The first exercise, in which the equation of the line is varied but the circle remains invariant, is designed to highlight the connection between the number of solutions to the simultaneous equation and number of times the line meets the circle. Questions I will ask alongside this include:

*[putting the line in any position] If I solve these two equations simultaneously, can you predict how many solutions there will be? [then, moving the line] And now? And now?*

The second exercise, in which the centre of the circle is varied but the tangent remains invariant, is designed to draw attention to the (moving) point of tangency, and the relationship between this and the solution to the simultaneous equation, which will be of the form 5(x-a)^2 = 0.

What matters is not only the tasks, but how they are used. Alongside each exercise, I will invite learners to predict before acting:

*What do you expect will happen when you solve these simultaneous equations?*

The third exercise, in which the equations of the circles are varied but the point of tangency remains invariant, is designed to draw attention to the fact that the solution to the simultaneous equations will be of the form k(x-2)^2 = 0.

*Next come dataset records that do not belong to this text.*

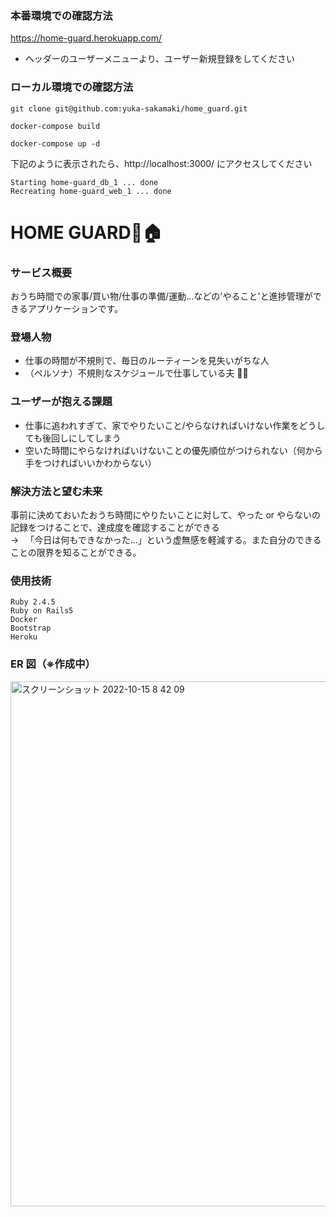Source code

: ### 本番環境での確認方法

https://home-guard.herokuapp.com/

- ヘッダーのユーザーメニューより、ユーザー新規登録をしてください

### ローカル環境での確認方法

```
git clone git@github.com:yuka-sakamaki/home_guard.git
```

```
docker-compose build
```

```
docker-compose up -d
```

下記のように表示されたら、http://localhost:3000/
にアクセスしてください

```
Starting home-guard_db_1 ... done
Recreating home-guard_web_1 ... done
```

# HOME GUARD👮🏠

### サービス概要

おうち時間での家事/買い物/仕事の準備/運動...などの'やること'と進捗管理ができるアプリケーションです。

### 登場人物

- 仕事の時間が不規則で、毎日のルーティーンを見失いがちな人
- （ペルソナ）不規則なスケジュールで仕事している夫 🙋‍♂️

### ユーザーが抱える課題

- 仕事に追われすぎて、家でやりたいこと/やらなければいけない作業をどうしても後回しにしてしまう
- 空いた時間にやらなければいけないことの優先順位がつけられない（何から手をつければいいかわからない）

### 解決方法と望む未来

事前に決めておいたおうち時間にやりたいことに対して、やった or やらないの記録をつけることで、達成度を確認することができる　</br>
→ 　「今日は何もできなかった...」という虚無感を軽減する。また自分のできることの限界を知ることができる。

### 使用技術

```
Ruby 2.4.5
Ruby on Rails5
Docker
Bootstrap
Heroku
```

### ER 図（※作成中）

<img width="840" alt="スクリーンショット 2022-10-15 8 42 09" src="https://user-images.githubusercontent.com/69895997/195958456-89c89f7c-602a-46a4-9322-accbb9b0b929.png">
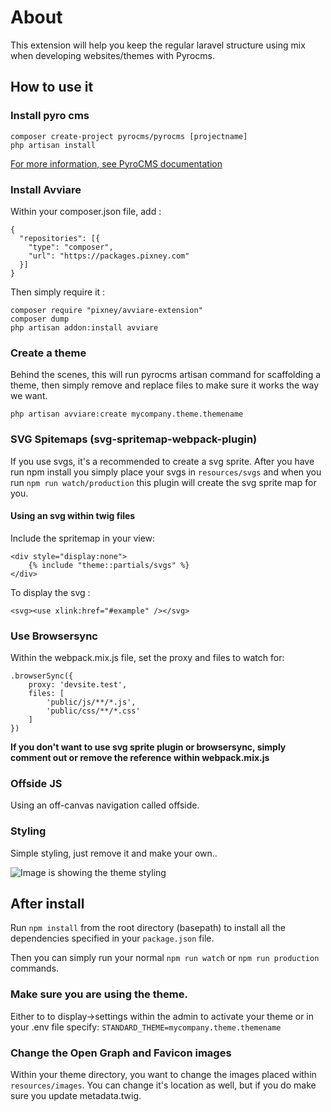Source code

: # About

This extension will help you keep the regular laravel structure using mix
when developing websites/themes with Pyrocms.


## How to use it

### Install pyro cms
```
composer create-project pyrocms/pyrocms [projectname]
php artisan install
```

[For more information, see PyroCMS documentation](https://pyrocms.com/documentation/pyrocms/3.7/getting-started/installation)



### Install Avviare

Within your composer.json file, add :
```
{
  "repositories": [{
    "type": "composer",
    "url": "https://packages.pixney.com"
  }]
}
```

Then simply require it : 

```
composer require "pixney/avviare-extension"
composer dump
php artisan addon:install avviare
``` 

### Create a theme
Behind the scenes, this will run pyrocms artisan command for scaffolding a theme, then simply remove and replace files to make sure it works the way we want.
```
php artisan avviare:create mycompany.theme.themename
``` 


### SVG Spitemaps (svg-spritemap-webpack-plugin)
If you use svgs, it's a recommended to create a svg sprite. After you have run npm install you simply place your svgs in `resources/svgs` and when you run `npm run watch/production` this plugin will create the svg sprite map for you.


#### Using an svg within twig files
Include the spritemap in your view:
```
<div style="display:none">
	{% include "theme::partials/svgs" %}
</div>
```

To display the svg :

```
<svg><use xlink:href="#example" /></svg>
```

### Use Browsersync
Within the webpack.mix.js file, set the proxy and files to watch for:

```
.browserSync({
    proxy: 'devsite.test',
    files: [
        'public/js/**/*.js',
        'public/css/**/*.css'
    ]
})
```


**If you don't want to use svg sprite plugin or browsersync, simply comment out or remove the reference within webpack.mix.js**


### Offside JS
Using an off-canvas navigation called offside.

### Styling
Simple styling, just remove it and make your own..

![Image is showing the theme styling](https://github.com/pixney/avviare-extension/blob/master/resources/stubs/images/theme.png)

## After install

Run `npm install` from the root directory (basepath) to install all the dependencies specified in your `package.json` file.

Then you can simply run your normal `npm run watch` or `npm run production` commands.

### Make sure you are using the theme.
Either to to display->settings within the admin to activate your theme or in your .env file specify:
`STANDARD_THEME=mycompany.theme.themename`

### Change the Open Graph and Favicon images
Within your theme directory, you want to change the images placed within `resources/images`. You can change it's location as well, but if you do make sure you update metadata.twig.

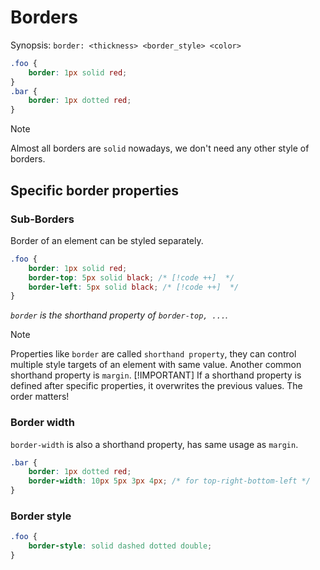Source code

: # Borders

Synopsis: `border: <thickness> <border_style> <color>`

```css
.foo {
    border: 1px solid red;
}
.bar {
    border: 1px dotted red;
}
```

> [!NOTE]
> Almost all borders are `solid` nowadays, we don't need any other style of borders.

## Specific border properties

### Sub-Borders

Border of an element can be styled separately.

```css
.foo {
    border: 1px solid red;
    border-top: 5px solid black; /* [!code ++]  */
    border-left: 5px solid black; /* [!code ++]  */
}
```

*`border` is the shorthand property of `border-top, ...`.*

> [!NOTE]
> Properties like `border` are called `shorthand property`, they can control multiple style targets of an element with same value.
> Another common shorthand property is `margin`.
> [!IMPORTANT]
> If a shorthand property is defined after specific properties, it overwrites the previous values. The order matters!

### Border width

`border-width` is also a shorthand property, has same usage as `margin`.

```css
.bar {
    border: 1px dotted red;
    border-width: 10px 5px 3px 4px; /* for top-right-bottom-left */
}
```

### Border style

```css
.foo {
    border-style: solid dashed dotted double;
}
```
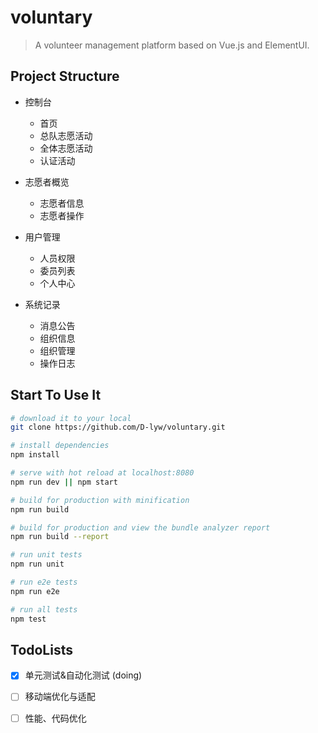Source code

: # voluntary

> A volunteer management platform based on Vue.js and ElementUI. 

## Project Structure

  + 控制台
  
    - 首页
    - 总队志愿活动
    - 全体志愿活动
    - 认证活动
    
  + 志愿者概览
  
    - 志愿者信息
    - 志愿者操作
    
  + 用户管理
  
    - 人员权限
    - 委员列表
    - 个人中心
    
  + 系统记录
  
    - 消息公告
    - 组织信息
    - 组织管理
    - 操作日志



## Start To Use It

``` bash
# download it to your local
git clone https://github.com/D-lyw/voluntary.git

# install dependencies
npm install

# serve with hot reload at localhost:8080
npm run dev || npm start

# build for production with minification
npm run build

# build for production and view the bundle analyzer report
npm run build --report

# run unit tests
npm run unit

# run e2e tests
npm run e2e

# run all tests
npm test
```

## TodoLists

- [x] 单元测试&自动化测试 (doing)
 
- [ ] 移动端优化与适配

- [ ] 性能、代码优化

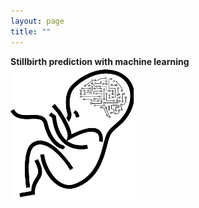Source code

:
 ```yaml
---
layout: page
title: ""
---
```


**Stillbirth prediction with machine learning**  
<a href="/papers.md"><img src="/assets/Stillbirth ML icon.png" width="200" alt="Stillbirth prediction with machine learning"></a>
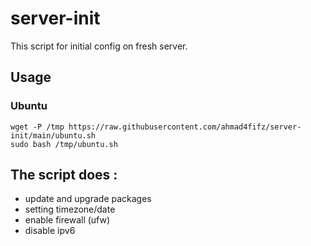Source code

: # server-init

This script for initial config on fresh server.

## Usage

### Ubuntu

```
wget -P /tmp https://raw.githubusercontent.com/ahmad4fifz/server-init/main/ubuntu.sh
sudo bash /tmp/ubuntu.sh
```

## The script does :
- update and upgrade packages
- setting timezone/date
- enable firewall (ufw)
- disable ipv6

The fourth exercise, in which the tangent 'rotates' around an invariant circle, is designed to draw attention to the infinite tangents that one circle can have. This exercise might not be necessary, but I am aware that we have only worked with tangents with gradient 2 at this point. I wanted to vary this, to avoid automation when substituting the equation of the line into the circle equation.

Underlying each of these exercise is a subsidiary awareness, that the radius and tangent have perpendicular gradients. I have not stressed this because (a) the learners I am working with have a good grasp of this, and (b) attending to this might reduce the chance of learners attending to the key awareness, the 'algebraic representation' of tangency.